▶ Work to complete: In the data below, one line contains "A single subject" and a later one contains "The academic staff". Print both, with every line between them, exactly and alone.

───── Extracted entries ─────

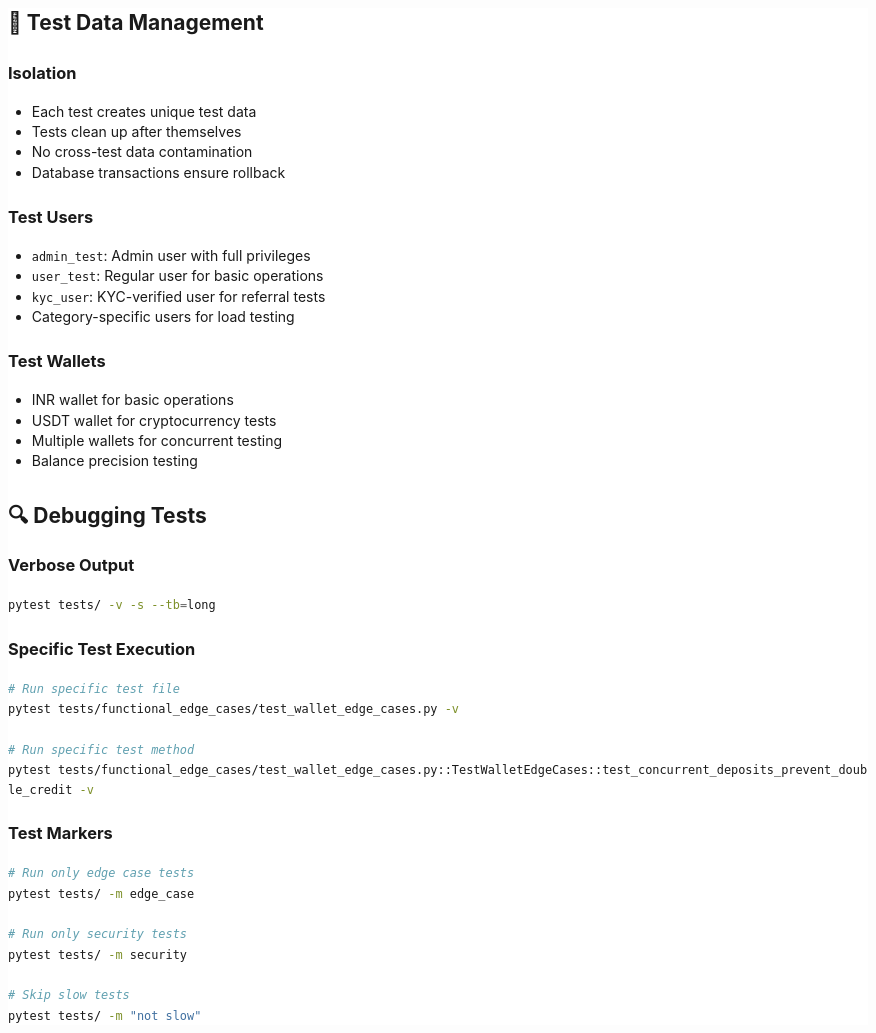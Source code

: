## 🚨 Test Data Management

### Isolation
- Each test creates unique test data
- Tests clean up after themselves
- No cross-test data contamination
- Database transactions ensure rollback

### Test Users
- `admin_test`: Admin user with full privileges
- `user_test`: Regular user for basic operations
- `kyc_user`: KYC-verified user for referral tests
- Category-specific users for load testing

### Test Wallets
- INR wallet for basic operations
- USDT wallet for cryptocurrency tests
- Multiple wallets for concurrent testing
- Balance precision testing

## 🔍 Debugging Tests

### Verbose Output
```bash
pytest tests/ -v -s --tb=long
```

### Specific Test Execution
```bash
# Run specific test file
pytest tests/functional_edge_cases/test_wallet_edge_cases.py -v

# Run specific test method
pytest tests/functional_edge_cases/test_wallet_edge_cases.py::TestWalletEdgeCases::test_concurrent_deposits_prevent_double_credit -v
```

### Test Markers
```bash
# Run only edge case tests
pytest tests/ -m edge_case

# Run only security tests
pytest tests/ -m security

# Skip slow tests
pytest tests/ -m "not slow"
```
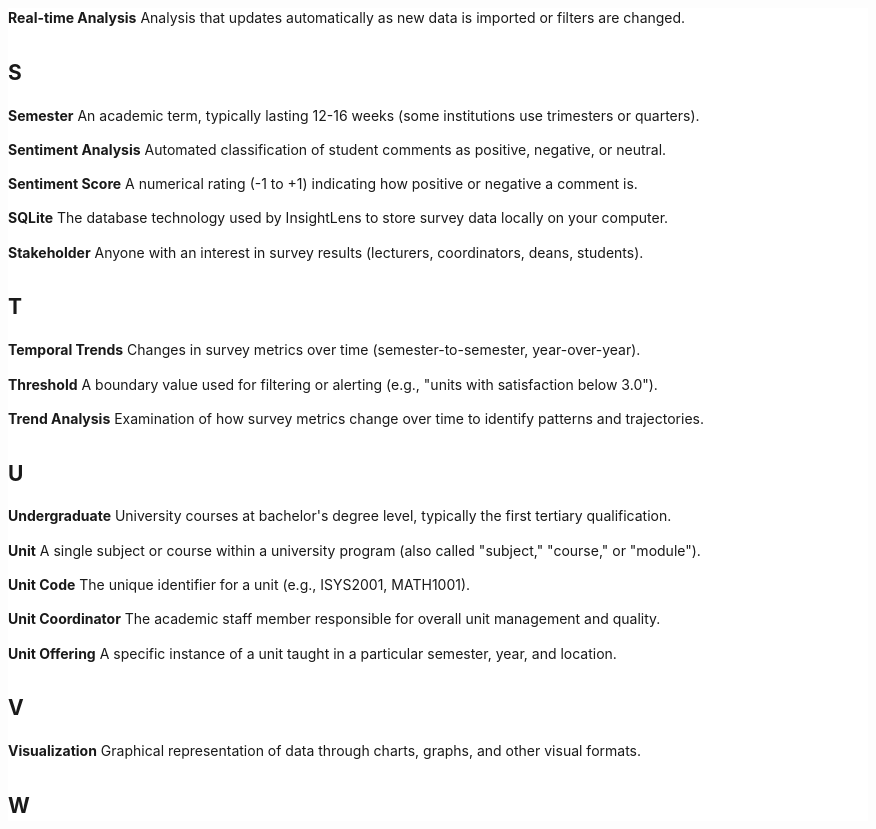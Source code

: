 **Real-time Analysis**
Analysis that updates automatically as new data is imported or filters are changed.

## S

**Semester**
An academic term, typically lasting 12-16 weeks (some institutions use trimesters or quarters).

**Sentiment Analysis**
Automated classification of student comments as positive, negative, or neutral.

**Sentiment Score**
A numerical rating (-1 to +1) indicating how positive or negative a comment is.

**SQLite**
The database technology used by InsightLens to store survey data locally on your computer.

**Stakeholder**
Anyone with an interest in survey results (lecturers, coordinators, deans, students).

## T

**Temporal Trends**
Changes in survey metrics over time (semester-to-semester, year-over-year).

**Threshold**
A boundary value used for filtering or alerting (e.g., "units with satisfaction below 3.0").

**Trend Analysis**
Examination of how survey metrics change over time to identify patterns and trajectories.

## U

**Undergraduate**
University courses at bachelor's degree level, typically the first tertiary qualification.

**Unit**
A single subject or course within a university program (also called "subject," "course," or "module").

**Unit Code**
The unique identifier for a unit (e.g., ISYS2001, MATH1001).

**Unit Coordinator**
The academic staff member responsible for overall unit management and quality.

**Unit Offering**
A specific instance of a unit taught in a particular semester, year, and location.

## V

**Visualization**
Graphical representation of data through charts, graphs, and other visual formats.

## W
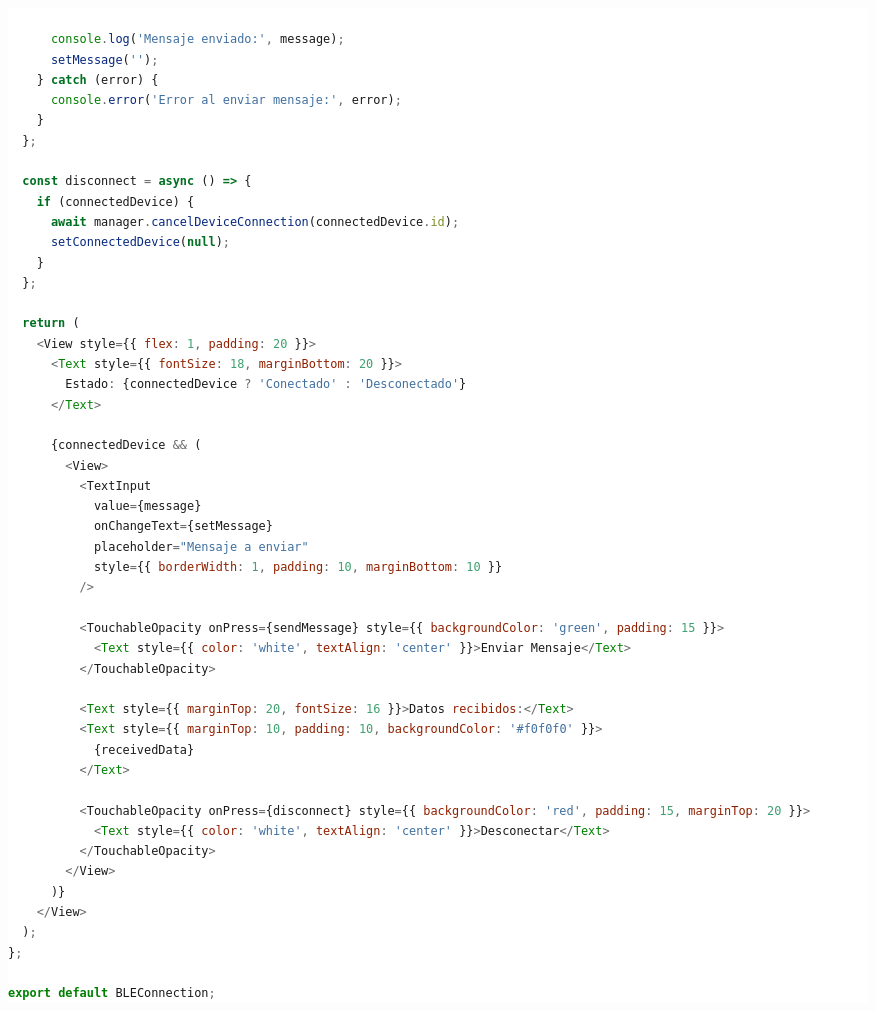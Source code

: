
 ```javascript

      console.log('Mensaje enviado:', message);
      setMessage('');
    } catch (error) {
      console.error('Error al enviar mensaje:', error);
    }
  };

  const disconnect = async () => {
    if (connectedDevice) {
      await manager.cancelDeviceConnection(connectedDevice.id);
      setConnectedDevice(null);
    }
  };

  return (
    <View style={{ flex: 1, padding: 20 }}>
      <Text style={{ fontSize: 18, marginBottom: 20 }}>
        Estado: {connectedDevice ? 'Conectado' : 'Desconectado'}
      </Text>

      {connectedDevice && (
        <View>
          <TextInput
            value={message}
            onChangeText={setMessage}
            placeholder="Mensaje a enviar"
            style={{ borderWidth: 1, padding: 10, marginBottom: 10 }}
          />
        
          <TouchableOpacity onPress={sendMessage} style={{ backgroundColor: 'green', padding: 15 }}>
            <Text style={{ color: 'white', textAlign: 'center' }}>Enviar Mensaje</Text>
          </TouchableOpacity>

          <Text style={{ marginTop: 20, fontSize: 16 }}>Datos recibidos:</Text>
          <Text style={{ marginTop: 10, padding: 10, backgroundColor: '#f0f0f0' }}>
            {receivedData}
          </Text>

          <TouchableOpacity onPress={disconnect} style={{ backgroundColor: 'red', padding: 15, marginTop: 20 }}>
            <Text style={{ color: 'white', textAlign: 'center' }}>Desconectar</Text>
          </TouchableOpacity>
        </View>
      )}
    </View>
  );
};

export default BLEConnection;
```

─────

▶ Answer box:
A single subject or course within a university program (also called "subject," "course," or "module").

**Unit Code**
The unique identifier for a unit (e.g., ISYS2001, MATH1001).

**Unit Coordinator**
The academic staff member responsible for overall unit management and quality.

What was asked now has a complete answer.